Dataset records:
============

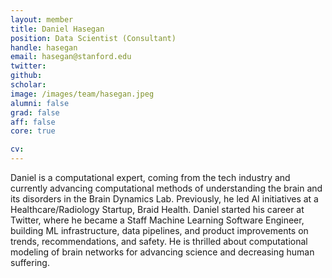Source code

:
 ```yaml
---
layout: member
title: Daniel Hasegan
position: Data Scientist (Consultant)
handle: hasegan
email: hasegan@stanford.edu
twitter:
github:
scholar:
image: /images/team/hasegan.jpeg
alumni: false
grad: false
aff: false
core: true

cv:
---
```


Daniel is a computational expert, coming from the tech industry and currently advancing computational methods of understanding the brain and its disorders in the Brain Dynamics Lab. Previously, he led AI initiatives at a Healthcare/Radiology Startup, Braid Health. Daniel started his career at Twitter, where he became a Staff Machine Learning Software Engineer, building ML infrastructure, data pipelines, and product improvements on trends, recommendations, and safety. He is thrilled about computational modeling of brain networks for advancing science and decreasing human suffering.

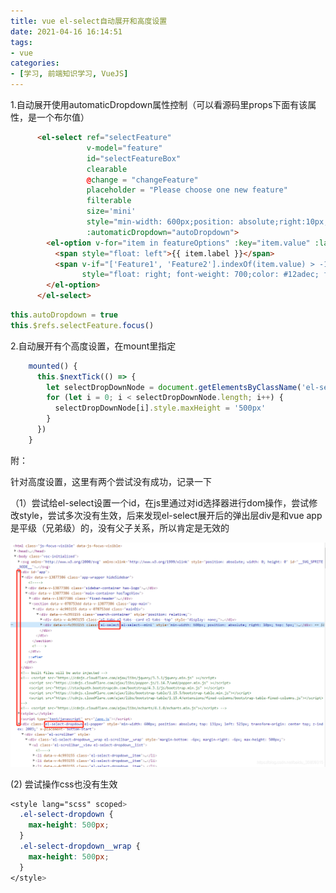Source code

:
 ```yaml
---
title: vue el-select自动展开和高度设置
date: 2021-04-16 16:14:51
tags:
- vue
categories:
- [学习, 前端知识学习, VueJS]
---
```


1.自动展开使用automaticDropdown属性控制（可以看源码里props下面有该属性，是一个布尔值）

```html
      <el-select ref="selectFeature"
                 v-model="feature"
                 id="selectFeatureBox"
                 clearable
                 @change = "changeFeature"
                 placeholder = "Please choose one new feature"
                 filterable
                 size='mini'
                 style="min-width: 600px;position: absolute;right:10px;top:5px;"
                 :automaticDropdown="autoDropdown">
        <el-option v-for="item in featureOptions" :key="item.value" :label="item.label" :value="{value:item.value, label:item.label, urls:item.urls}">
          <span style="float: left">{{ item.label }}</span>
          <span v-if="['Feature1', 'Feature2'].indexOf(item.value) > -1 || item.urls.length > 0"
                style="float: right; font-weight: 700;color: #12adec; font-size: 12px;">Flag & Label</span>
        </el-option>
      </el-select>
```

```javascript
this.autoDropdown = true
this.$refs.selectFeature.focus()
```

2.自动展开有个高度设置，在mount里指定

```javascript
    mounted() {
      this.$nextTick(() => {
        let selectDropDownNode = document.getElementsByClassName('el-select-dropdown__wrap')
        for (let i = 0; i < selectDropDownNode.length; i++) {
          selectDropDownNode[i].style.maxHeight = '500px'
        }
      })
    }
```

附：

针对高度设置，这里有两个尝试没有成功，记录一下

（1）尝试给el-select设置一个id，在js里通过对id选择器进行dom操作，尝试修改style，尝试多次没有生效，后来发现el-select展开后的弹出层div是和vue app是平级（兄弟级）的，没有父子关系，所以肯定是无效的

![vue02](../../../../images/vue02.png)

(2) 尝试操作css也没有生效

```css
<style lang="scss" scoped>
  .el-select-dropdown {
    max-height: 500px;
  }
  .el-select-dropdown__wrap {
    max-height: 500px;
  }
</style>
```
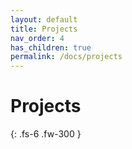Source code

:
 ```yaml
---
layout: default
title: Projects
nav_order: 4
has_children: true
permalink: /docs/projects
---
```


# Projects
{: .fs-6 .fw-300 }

============

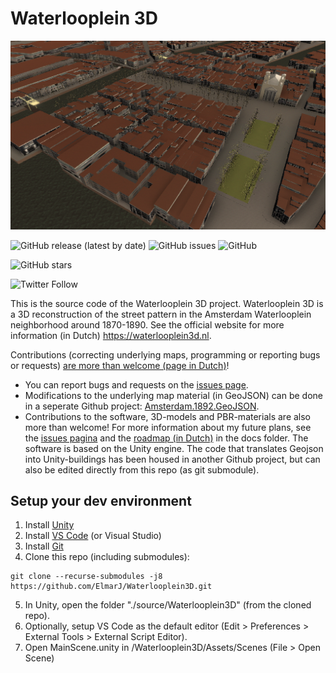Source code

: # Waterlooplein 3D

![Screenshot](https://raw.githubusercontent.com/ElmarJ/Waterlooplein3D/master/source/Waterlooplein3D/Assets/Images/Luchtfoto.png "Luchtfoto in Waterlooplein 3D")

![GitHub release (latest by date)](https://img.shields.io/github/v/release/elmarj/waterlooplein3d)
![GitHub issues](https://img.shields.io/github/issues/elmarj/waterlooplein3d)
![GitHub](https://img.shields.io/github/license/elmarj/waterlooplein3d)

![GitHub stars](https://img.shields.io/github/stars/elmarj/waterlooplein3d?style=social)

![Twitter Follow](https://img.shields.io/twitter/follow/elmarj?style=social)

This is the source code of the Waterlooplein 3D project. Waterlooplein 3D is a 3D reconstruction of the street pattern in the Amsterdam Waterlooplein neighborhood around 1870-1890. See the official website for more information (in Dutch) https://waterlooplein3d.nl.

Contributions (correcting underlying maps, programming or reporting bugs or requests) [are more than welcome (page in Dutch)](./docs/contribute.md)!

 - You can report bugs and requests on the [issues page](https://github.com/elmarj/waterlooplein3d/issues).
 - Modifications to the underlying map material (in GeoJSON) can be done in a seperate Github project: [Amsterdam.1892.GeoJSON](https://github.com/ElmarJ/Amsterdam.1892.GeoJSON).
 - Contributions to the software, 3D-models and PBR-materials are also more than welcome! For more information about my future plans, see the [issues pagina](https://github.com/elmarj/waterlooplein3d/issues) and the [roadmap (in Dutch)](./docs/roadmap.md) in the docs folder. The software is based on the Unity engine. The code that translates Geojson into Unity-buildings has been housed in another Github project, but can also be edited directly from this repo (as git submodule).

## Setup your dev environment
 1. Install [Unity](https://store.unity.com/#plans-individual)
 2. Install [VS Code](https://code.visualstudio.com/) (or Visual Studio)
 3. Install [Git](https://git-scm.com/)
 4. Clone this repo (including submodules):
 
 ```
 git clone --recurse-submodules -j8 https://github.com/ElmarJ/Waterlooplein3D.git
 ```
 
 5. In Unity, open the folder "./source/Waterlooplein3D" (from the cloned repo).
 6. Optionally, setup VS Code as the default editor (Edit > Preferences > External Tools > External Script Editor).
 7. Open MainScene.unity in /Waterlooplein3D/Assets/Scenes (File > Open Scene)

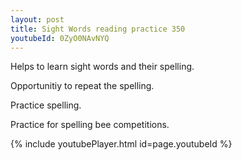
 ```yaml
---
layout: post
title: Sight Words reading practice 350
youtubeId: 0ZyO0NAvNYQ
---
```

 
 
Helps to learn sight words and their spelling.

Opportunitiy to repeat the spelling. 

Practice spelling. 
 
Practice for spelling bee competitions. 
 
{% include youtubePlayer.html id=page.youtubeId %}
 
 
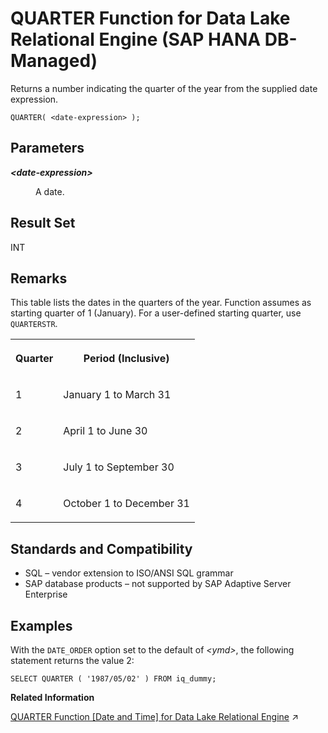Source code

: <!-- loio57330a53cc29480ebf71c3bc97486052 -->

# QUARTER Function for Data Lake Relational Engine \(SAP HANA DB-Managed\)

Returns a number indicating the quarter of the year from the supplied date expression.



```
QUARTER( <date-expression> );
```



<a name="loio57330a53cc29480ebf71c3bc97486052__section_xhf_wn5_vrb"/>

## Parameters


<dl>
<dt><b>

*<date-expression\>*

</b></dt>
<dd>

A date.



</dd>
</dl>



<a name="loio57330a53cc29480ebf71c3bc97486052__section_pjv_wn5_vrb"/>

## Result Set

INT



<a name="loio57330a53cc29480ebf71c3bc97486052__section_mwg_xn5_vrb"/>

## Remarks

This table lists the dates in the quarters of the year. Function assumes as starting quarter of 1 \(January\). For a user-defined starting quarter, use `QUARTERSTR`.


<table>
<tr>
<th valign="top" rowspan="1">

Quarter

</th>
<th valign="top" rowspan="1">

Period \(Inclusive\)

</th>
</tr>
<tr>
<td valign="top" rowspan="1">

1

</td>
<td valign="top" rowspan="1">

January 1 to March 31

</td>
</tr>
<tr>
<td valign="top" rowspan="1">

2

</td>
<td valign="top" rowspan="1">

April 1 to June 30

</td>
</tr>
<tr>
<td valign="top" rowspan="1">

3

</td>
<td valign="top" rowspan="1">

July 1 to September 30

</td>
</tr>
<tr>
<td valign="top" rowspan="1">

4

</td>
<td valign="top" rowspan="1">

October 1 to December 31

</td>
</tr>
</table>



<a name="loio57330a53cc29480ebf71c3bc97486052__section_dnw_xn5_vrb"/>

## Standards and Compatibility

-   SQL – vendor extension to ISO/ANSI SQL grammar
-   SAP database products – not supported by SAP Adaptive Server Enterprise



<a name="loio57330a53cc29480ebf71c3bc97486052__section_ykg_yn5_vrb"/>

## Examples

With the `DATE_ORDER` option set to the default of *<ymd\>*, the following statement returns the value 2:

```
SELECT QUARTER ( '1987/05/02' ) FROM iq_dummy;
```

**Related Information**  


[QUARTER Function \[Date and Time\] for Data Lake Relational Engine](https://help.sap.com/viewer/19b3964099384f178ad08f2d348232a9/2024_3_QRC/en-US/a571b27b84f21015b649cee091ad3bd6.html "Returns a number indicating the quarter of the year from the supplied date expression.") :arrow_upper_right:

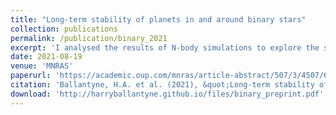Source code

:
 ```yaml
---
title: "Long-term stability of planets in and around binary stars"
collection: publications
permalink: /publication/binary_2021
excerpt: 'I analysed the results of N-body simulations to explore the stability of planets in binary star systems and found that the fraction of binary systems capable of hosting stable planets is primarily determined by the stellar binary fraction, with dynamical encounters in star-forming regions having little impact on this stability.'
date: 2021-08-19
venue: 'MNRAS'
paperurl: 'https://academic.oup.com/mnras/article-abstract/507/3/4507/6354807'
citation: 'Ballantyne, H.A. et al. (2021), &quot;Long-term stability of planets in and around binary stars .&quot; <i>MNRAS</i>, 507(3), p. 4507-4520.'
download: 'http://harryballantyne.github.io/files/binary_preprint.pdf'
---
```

============

* **Problem statement**:
Bring together each line above where the string "stars" turns up.

* **Exercise solution**:
![GitHub stars](https://img.shields.io/github/stars/elmarj/waterlooplein3d?style=social)
title: "Long-term stability of planets in and around binary stars"
citation: 'Ballantyne, H.A. et al. (2021), &quot;Long-term stability of planets in and around binary stars .&quot; <i>MNRAS</i>, 507(3), p. 4507-4520.'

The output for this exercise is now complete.